Data extracted from a collection
• • • •

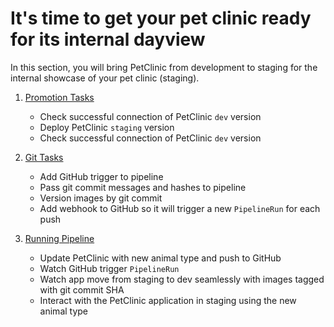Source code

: # It's time to get your pet clinic ready for its internal dayview

In this section, you will bring PetClinic from development to staging for the internal showcase of your pet clinic (staging).

1. [Promotion Tasks](promote.md)
    - Check successful connection of PetClinic `dev` version
    - Deploy PetClinic `staging` version
    - Check successful connection of PetClinic `dev` version
    
2. [Git Tasks](git.md)
    - Add GitHub trigger to pipeline
    - Pass git commit messages and hashes to pipeline
    - Version images by git commit
    - Add webhook to GitHub so it will trigger a new `PipelineRun` for each push

3. [Running Pipeline](action.md)
    - Update PetClinic with new animal type and push to GitHub
    - Watch GitHub trigger `PipelineRun`
    - Watch app move from staging to dev seamlessly with images tagged with git commit SHA 
    - Interact with the PetClinic application in staging using the new animal type

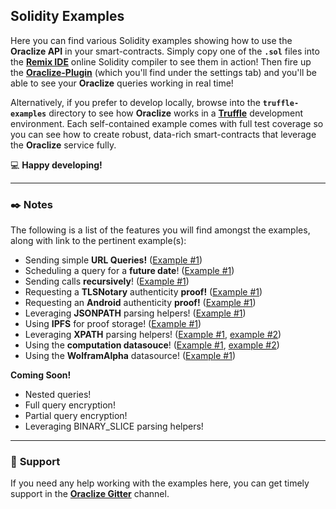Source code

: ## __Solidity Examples__

Here you can find various Solidity examples showing how to use the __Oraclize API__ in your smart-contracts. Simply copy one of the __`.sol`__ files into the [__Remix IDE__](remix.ethereum.org) online Solidity compiler to see them in action! Then fire up the [__Oraclize-Plugin__](https://blog.oraclize.it/built-for-developers-21e414ad2841) (which you'll find under the settings tab) and you'll be able to see your __Oraclize__ queries working in real time!

Alternatively, if you prefer to develop locally, browse into the __`truffle-examples`__ directory to see how __Oraclize__ works in a [__Truffle__](https://www.truffleframework.com/) development environment. Each self-contained example comes with full test coverage so you can see how to create robust, data-rich smart-contracts that leverage the __Oraclize__ service fully.

:computer: __Happy developing!__

***

### :black_nib: __Notes__

The following is a list of the features you will find amongst the examples, along with link to the pertinent example(s):

* Sending simple __URL Queries!__ ([Example #1](./DieselPrice.sol))
* Scheduling a query for a __future date__! ([Example #1](./KrakenPriceTicker.sol))
* Sending calls __recursively__! ([Example #1](./KrakenPriceTicker.sol))
* Requesting a __TLSNotary__ authenticity __proof!__ ([Example #1](./computation-datasource/delegated-math/DelegatedMath.sol))
* Requesting an __Android__ authenticity __proof!__ ([Example #1](./KrakenPriceTicker.sol))
* Leveraging __JSONPATH__ parsing helpers! ([Example #1](./KrakenPriceTicker.sol))
* Using __IPFS__ for proof storage! ([Example #1](./UrlRequests.sol))
* Leveraging __XPATH__ parsing helpers! ([Example #1](./DieselPricePeg.sol), [example #2](./YoutubeViews.sol))
* Using the __computation datasouce__! ([Example #1](./computation-datasource/url-requests/urlRequests.sol), [example #2](./computation-datasource/streamr/StreamrTweetsCounter.sol))
* Using the __WolframAlpha__ datasource! ([Example #1](./WolframAlpha.sol))

__Coming Soon!__

* Nested queries!
* Full query encryption!
* Partial query encryption!
* Leveraging BINARY_SLICE parsing helpers!

***

### :loudspeaker: __Support__

If you need any help working with the examples here, you can get timely support in the [__Oraclize Gitter__](https://gitter.im/oraclize) channel.
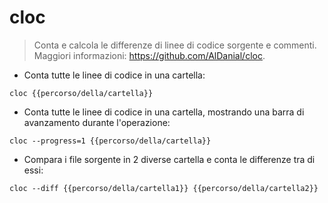 # cloc

> Conta e calcola le differenze di linee di codice sorgente e commenti.
> Maggiori informazioni: <https://github.com/AlDanial/cloc>.

- Conta tutte le linee di codice in una cartella:

`cloc {{percorso/della/cartella}}`

- Conta tutte le linee di codice in una cartella, mostrando una barra di avanzamento durante l'operazione:

`cloc --progress=1 {{percorso/della/cartella}}`

- Compara i file sorgente in 2 diverse cartella e conta le differenze tra di essi:

`cloc --diff {{percorso/della/cartella1}} {{percorso/della/cartella2}}`
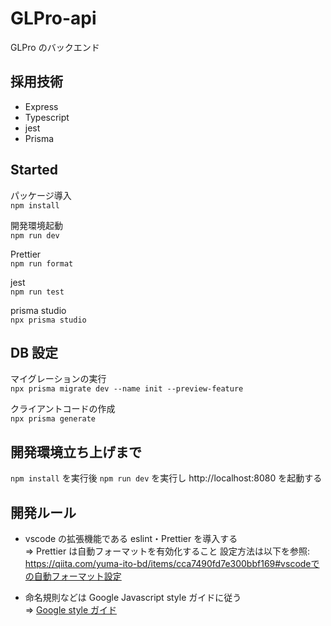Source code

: # GLPro-api

GLPro のバックエンド

## 採用技術

- Express
- Typescript
- jest
- Prisma

## Started

パッケージ導入  
`npm install`

開発環境起動  
`npm run dev`<br>

Prettier  
`npm run format`<br>

jest  
`npm run test`<br>

prisma studio  
`npx prisma studio`<br>

## DB 設定

マイグレーションの実行<br>
`npx prisma migrate dev --name init --preview-feature`

クライアントコードの作成<br>
`npx prisma generate`

## 開発環境立ち上げまで

`npm install` を実行後
`npm run dev` を実行し http://localhost:8080 を起動する

## 開発ルール

- vscode の拡張機能である eslint・Prettier を導入する<br>
  => Prettier は自動フォーマットを有効化すること
  設定方法は以下を参照: https://qiita.com/yuma-ito-bd/items/cca7490fd7e300bbf169#vscodeでの自動フォーマット設定

- 命名規則などは Google Javascript style ガイドに従う<br>
  => [Google style ガイド](https://w.atwiki.jp/aias-jsstyleguide2/pages/1.html)
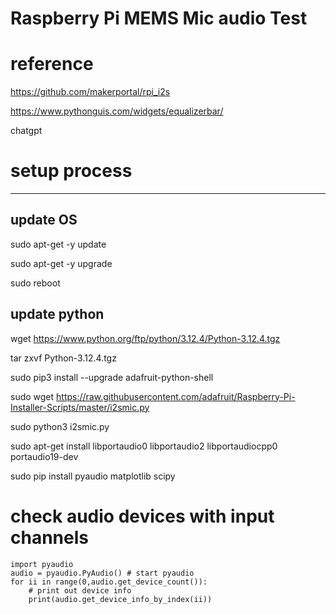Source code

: # Raspberry Pi MEMS Mic audio Test
# reference 
https://github.com/makerportal/rpi_i2s

https://www.pythonguis.com/widgets/equalizerbar/

chatgpt


# setup process
---
## update OS

sudo apt-get -y update

sudo apt-get -y upgrade

sudo reboot

## update python

wget https://www.python.org/ftp/python/3.12.4/Python-3.12.4.tgz

tar zxvf Python-3.12.4.tgz

sudo pip3 install --upgrade adafruit-python-shell</br>

sudo wget https://raw.githubusercontent.com/adafruit/Raspberry-Pi-Installer-Scripts/master/i2smic.py</br>

sudo python3 i2smic.py</br>

sudo apt-get install libportaudio0 libportaudio2 libportaudiocpp0 portaudio19-dev</br>

sudo pip install pyaudio matplotlib scipy</br>

# check audio devices with input channels

    import pyaudio
    audio = pyaudio.PyAudio() # start pyaudio
    for ii in range(0,audio.get_device_count()):
        # print out device info
        print(audio.get_device_info_by_index(ii))


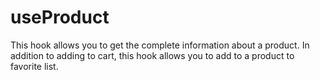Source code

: # useProduct

This hook allows you to get the complete information about a product. In addition to adding to cart, this hook allows
you to add to a product to favorite list.
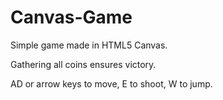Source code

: # Canvas-Game

Simple game made in HTML5 Canvas.

Gathering all coins ensures victory.

AD or arrow keys to move, E to shoot, W to jump.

• • • •

Copy out all the data above exactly as written. Skip the pictures.

ANSWER BOX
Source code

: # It's time to get your pet clinic ready for its internal dayview

In this section, you will bring PetClinic from development to staging for the internal showcase of your pet clinic (staging).

1. [Promotion Tasks](promote.md)
    - Check successful connection of PetClinic `dev` version
    - Deploy PetClinic `staging` version
    - Check successful connection of PetClinic `dev` version
    
2. [Git Tasks](git.md)
    - Add GitHub trigger to pipeline
    - Pass git commit messages and hashes to pipeline
    - Version images by git commit
    - Add webhook to GitHub so it will trigger a new `PipelineRun` for each push

3. [Running Pipeline](action.md)
    - Update PetClinic with new animal type and push to GitHub
    - Watch GitHub trigger `PipelineRun`
    - Watch app move from staging to dev seamlessly with images tagged with git commit SHA 
    - Interact with the PetClinic application in staging using the new animal type

Source code

: ## __Solidity Examples__

Here you can find various Solidity examples showing how to use the __Oraclize API__ in your smart-contracts. Simply copy one of the __`.sol`__ files into the [__Remix IDE__](remix.ethereum.org) online Solidity compiler to see them in action! Then fire up the [__Oraclize-Plugin__](https://blog.oraclize.it/built-for-developers-21e414ad2841) (which you'll find under the settings tab) and you'll be able to see your __Oraclize__ queries working in real time!

Alternatively, if you prefer to develop locally, browse into the __`truffle-examples`__ directory to see how __Oraclize__ works in a [__Truffle__](https://www.truffleframework.com/) development environment. Each self-contained example comes with full test coverage so you can see how to create robust, data-rich smart-contracts that leverage the __Oraclize__ service fully.

:computer: __Happy developing!__

***

### :black_nib: __Notes__

The following is a list of the features you will find amongst the examples, along with link to the pertinent example(s):

* Sending simple __URL Queries!__ ([Example #1](./DieselPrice.sol))
* Scheduling a query for a __future date__! ([Example #1](./KrakenPriceTicker.sol))
* Sending calls __recursively__! ([Example #1](./KrakenPriceTicker.sol))
* Requesting a __TLSNotary__ authenticity __proof!__ ([Example #1](./computation-datasource/delegated-math/DelegatedMath.sol))
* Requesting an __Android__ authenticity __proof!__ ([Example #1](./KrakenPriceTicker.sol))
* Leveraging __JSONPATH__ parsing helpers! ([Example #1](./KrakenPriceTicker.sol))
* Using __IPFS__ for proof storage! ([Example #1](./UrlRequests.sol))
* Leveraging __XPATH__ parsing helpers! ([Example #1](./DieselPricePeg.sol), [example #2](./YoutubeViews.sol))
* Using the __computation datasouce__! ([Example #1](./computation-datasource/url-requests/urlRequests.sol), [example #2](./computation-datasource/streamr/StreamrTweetsCounter.sol))
* Using the __WolframAlpha__ datasource! ([Example #1](./WolframAlpha.sol))

__Coming Soon!__

* Nested queries!
* Full query encryption!
* Partial query encryption!
* Leveraging BINARY_SLICE parsing helpers!

***

### :loudspeaker: __Support__

If you need any help working with the examples here, you can get timely support in the [__Oraclize Gitter__](https://gitter.im/oraclize) channel.
 # cloc

> Conta e calcola le differenze di linee di codice sorgente e commenti.
> Maggiori informazioni: <https://github.com/AlDanial/cloc>.

- Conta tutte le linee di codice in una cartella:

`cloc {{percorso/della/cartella}}`

- Conta tutte le linee di codice in una cartella, mostrando una barra di avanzamento durante l'operazione:

`cloc --progress=1 {{percorso/della/cartella}}`

- Compara i file sorgente in 2 diverse cartella e conta le differenze tra di essi:

`cloc --diff {{percorso/della/cartella1}} {{percorso/della/cartella2}}`
Source code

: # GLPro-api

GLPro のバックエンド

## 採用技術

- Express
- Typescript
- jest
- Prisma

## Started

パッケージ導入  
`npm install`

開発環境起動  
`npm run dev`<br>

Prettier  
`npm run format`<br>

jest  
`npm run test`<br>

prisma studio  
`npx prisma studio`<br>

## DB 設定

マイグレーションの実行<br>
`npx prisma migrate dev --name init --preview-feature`

クライアントコードの作成<br>
`npx prisma generate`

## 開発環境立ち上げまで

`npm install` を実行後
`npm run dev` を実行し http://localhost:8080 を起動する

## 開発ルール

- vscode の拡張機能である eslint・Prettier を導入する<br>
  => Prettier は自動フォーマットを有効化すること
  設定方法は以下を参照: https://qiita.com/yuma-ito-bd/items/cca7490fd7e300bbf169#vscodeでの自動フォーマット設定

- 命名規則などは Google Javascript style ガイドに従う<br>
  => [Google style ガイド](https://w.atwiki.jp/aias-jsstyleguide2/pages/1.html)
Source code

: # Raspberry Pi MEMS Mic audio Test
# reference 
https://github.com/makerportal/rpi_i2s

https://www.pythonguis.com/widgets/equalizerbar/

chatgpt


# setup process
---
## update OS

sudo apt-get -y update

sudo apt-get -y upgrade

sudo reboot

## update python

wget https://www.python.org/ftp/python/3.12.4/Python-3.12.4.tgz

tar zxvf Python-3.12.4.tgz

sudo pip3 install --upgrade adafruit-python-shell</br>

sudo wget https://raw.githubusercontent.com/adafruit/Raspberry-Pi-Installer-Scripts/master/i2smic.py</br>

sudo python3 i2smic.py</br>

sudo apt-get install libportaudio0 libportaudio2 libportaudiocpp0 portaudio19-dev</br>

sudo pip install pyaudio matplotlib scipy</br>

# check audio devices with input channels

    import pyaudio
    audio = pyaudio.PyAudio() # start pyaudio
    for ii in range(0,audio.get_device_count()):
        # print out device info
        print(audio.get_device_info_by_index(ii))


Source code

: # useProduct

This hook allows you to get the complete information about a product. In addition to adding to cart, this hook allows
you to add to a product to favorite list.
Source code

: # Canvas-Game

Simple game made in HTML5 Canvas.

Gathering all coins ensures victory.

AD or arrow keys to move, E to shoot, W to jump.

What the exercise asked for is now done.